Ross Davenport: Very good, thank you, Peter. Great to talk to you.
Peter Busch: Great to have you. I got to imagine the place is really starting to buzz at this point with the Olympics now just ten months away.
Ross Davenport: It's a great atmosphere around here in Lufbra and, as it is in the whole of Great Britain at the minute, it's a real honor and a privilege to be an athlete at this time going into a home Olympics. And fingers crossed, me personally, I'll be there competing, but we've got a great fantastic group here in Loughborough and everybody really is excited about next year.
Peter Busch: You were tenth, as we mentioned, in Shanghai in 200 free, tenth as well in the same event in Beijing. I gotta imagine right now the goal beyond making the team is cracking that top eight.

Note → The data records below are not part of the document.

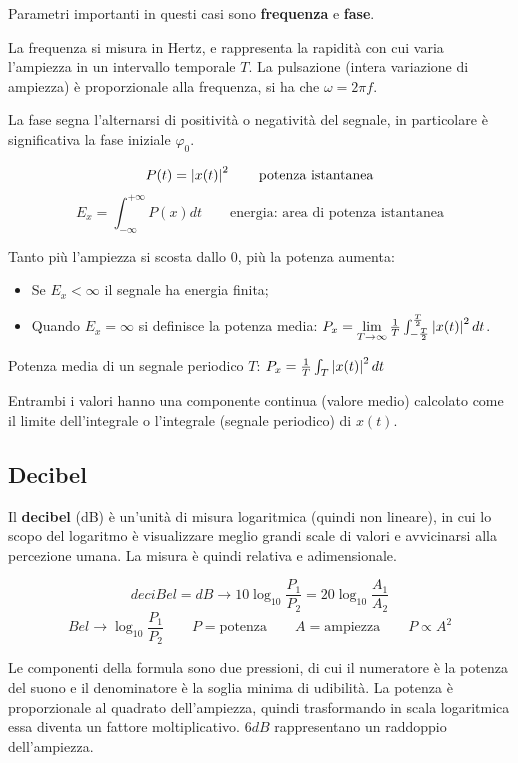 Parametri importanti in questi casi sono \textbf{frequenza} e \textbf{fase}. 

La frequenza si misura in Hertz, e rappresenta la rapidità con cui varia l'ampiezza in un intervallo temporale $T$. La pulsazione (intera variazione di ampiezza) è proporzionale alla frequenza, si ha che $\omega = 2\pi f$. 

La fase segna l'alternarsi di positività o negatività del segnale, in particolare è significativa la fase iniziale $\varphi_0$.

$$P(t) = \left|x(t)\right|^2 \qquad \text{potenza istantanea}$$
$$E_x = \int_{-\infty}^{+\infty} P(x) dt \qquad \text{energia: area di potenza istantanea}$$

Tanto più l'ampiezza si scosta dallo 0, più la potenza aumenta:
\begin{itemize}
	\item Se $E_x < \infty$ il segnale ha energia finita;
	\item Quando $E_x = \infty$ si definisce la potenza media: $P_x = \lim\limits_{T \rightarrow \infty} \frac{1}{T} \int_{-\frac{T}{2}}^{\frac{T}{2}} \left|x(t)\right|^2 dt$.
\end{itemize}
Potenza media di un segnale periodico $T$: $P_x = \frac{1}{T} \int_{T} \left|x(t)\right|^2 dt$

Entrambi i valori hanno una componente continua (valore medio) calcolato come il limite dell'integrale o l'integrale (segnale periodico) di $x(t)$.

\subsection{Decibel}
Il \textbf{decibel} (dB) è un'unità di misura logaritmica (quindi non lineare), in cui lo scopo del logaritmo è visualizzare meglio grandi scale di valori e avvicinarsi alla percezione umana. La misura è quindi relativa e adimensionale.

$$deciBel = dB \longrightarrow 10\log_{10} \frac{P_1}{P_2} = 20\log_{10} \frac{A_1}{A_2}$$
$$ Bel \longrightarrow \log_{10} \frac{P_1}{P_2} \qquad P = \text{potenza} \qquad A = \text{ampiezza} \qquad P \propto A^2$$

Le componenti della formula sono due pressioni, di cui il numeratore è la potenza del suono e il denominatore è la soglia minima di udibilità. La potenza è proporzionale al quadrato dell'ampiezza, quindi trasformando in scala logaritmica essa diventa un fattore moltiplicativo. $6dB$ rappresentano un raddoppio dell'ampiezza.


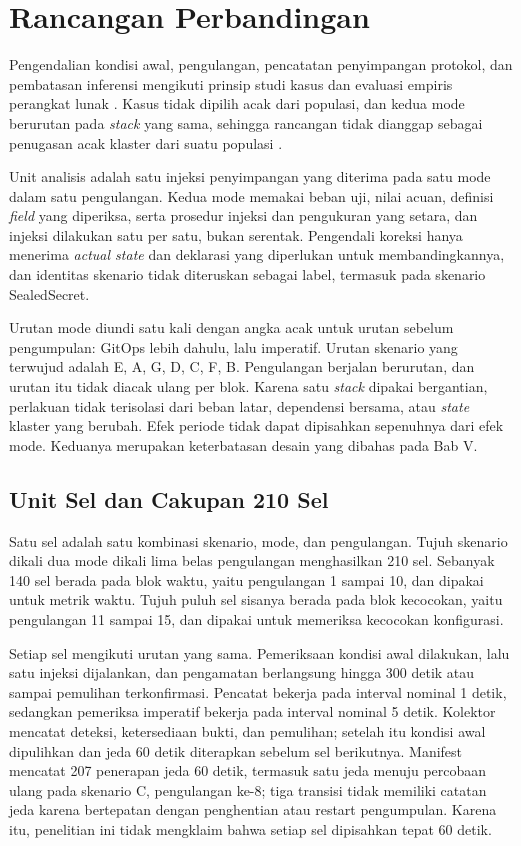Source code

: \section{Rancangan Perbandingan}

Pengendalian kondisi awal, pengulangan, pencatatan penyimpangan protokol, dan pembatasan inferensi mengikuti prinsip studi kasus dan evaluasi empiris perangkat lunak \citep{wohlin2012experimentation,runeson2009case}. Kasus tidak dipilih acak dari populasi, dan kedua mode berurutan pada \textit{stack} yang sama, sehingga rancangan tidak dianggap sebagai penugasan acak klaster dari suatu populasi \citep{cook1979quasi}.

Unit analisis adalah satu injeksi penyimpangan yang diterima pada satu mode dalam satu pengulangan. Kedua mode memakai beban uji, nilai acuan, definisi \textit{field} yang diperiksa, serta prosedur injeksi dan pengukuran yang setara, dan injeksi dilakukan satu per satu, bukan serentak. Pengendali koreksi hanya menerima \textit{actual state} dan deklarasi yang diperlukan untuk membandingkannya, dan identitas skenario tidak diteruskan sebagai label, termasuk pada skenario SealedSecret.

Urutan mode diundi satu kali dengan angka acak untuk urutan sebelum pengumpulan: GitOps lebih dahulu, lalu imperatif. Urutan skenario yang terwujud adalah E, A, G, D, C, F, B. Pengulangan berjalan berurutan, dan urutan itu tidak diacak ulang per blok. Karena satu \textit{stack} dipakai bergantian, perlakuan tidak terisolasi dari beban latar, dependensi bersama, atau \textit{state} klaster yang berubah. Efek periode tidak dapat dipisahkan sepenuhnya dari efek mode. Keduanya merupakan keterbatasan desain yang dibahas pada Bab V.

\subsection{Unit Sel dan Cakupan 210 Sel}
\label{sec:unit-sel}

Satu sel adalah satu kombinasi skenario, mode, dan pengulangan. Tujuh skenario dikali dua mode dikali lima belas pengulangan menghasilkan 210 sel. Sebanyak 140 sel berada pada blok waktu, yaitu pengulangan 1 sampai 10, dan dipakai untuk metrik waktu. Tujuh puluh sel sisanya berada pada blok kecocokan, yaitu pengulangan 11 sampai 15, dan dipakai untuk memeriksa kecocokan konfigurasi.

Setiap sel mengikuti urutan yang sama. Pemeriksaan kondisi awal dilakukan, lalu satu injeksi dijalankan, dan pengamatan berlangsung hingga 300 detik atau sampai pemulihan terkonfirmasi. Pencatat bekerja pada interval nominal 1 detik, sedangkan pemeriksa imperatif bekerja pada interval nominal 5 detik. Kolektor mencatat deteksi, ketersediaan bukti, dan pemulihan; setelah itu kondisi awal dipulihkan dan jeda 60 detik diterapkan sebelum sel berikutnya. Manifest mencatat 207 penerapan jeda 60 detik, termasuk satu jeda menuju percobaan ulang pada skenario C, pengulangan ke-8; tiga transisi tidak memiliki catatan jeda karena bertepatan dengan penghentian atau restart pengumpulan. Karena itu, penelitian ini tidak mengklaim bahwa setiap sel dipisahkan tepat 60 detik.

Ross Davenport: Oh, it's definitely. Now, at this point in Beijing not to make the final, of course, an Olympic final is a great honor especially an individual, made it the full by 200, and again the same place in Shanghai a couple of months ago. So, definitely, the goal is to qualify next year in March and then to move up the rankings and really get in that final in the 200 meter freestyle, because there's some great guys in that race and it will be fantastic to race against them.
Peter Busch: Where is one place you just have to make a jump to get into the top eight?
Ross Davenport: I don't think it's one place in particular but, you know, there's lots of little .1 of a percent that we need to make the difference. And I think, combined, that will make the difference in coming from — coming tenth into make in the final or not.
Peter Busch: Who do you think will win the 200 next year?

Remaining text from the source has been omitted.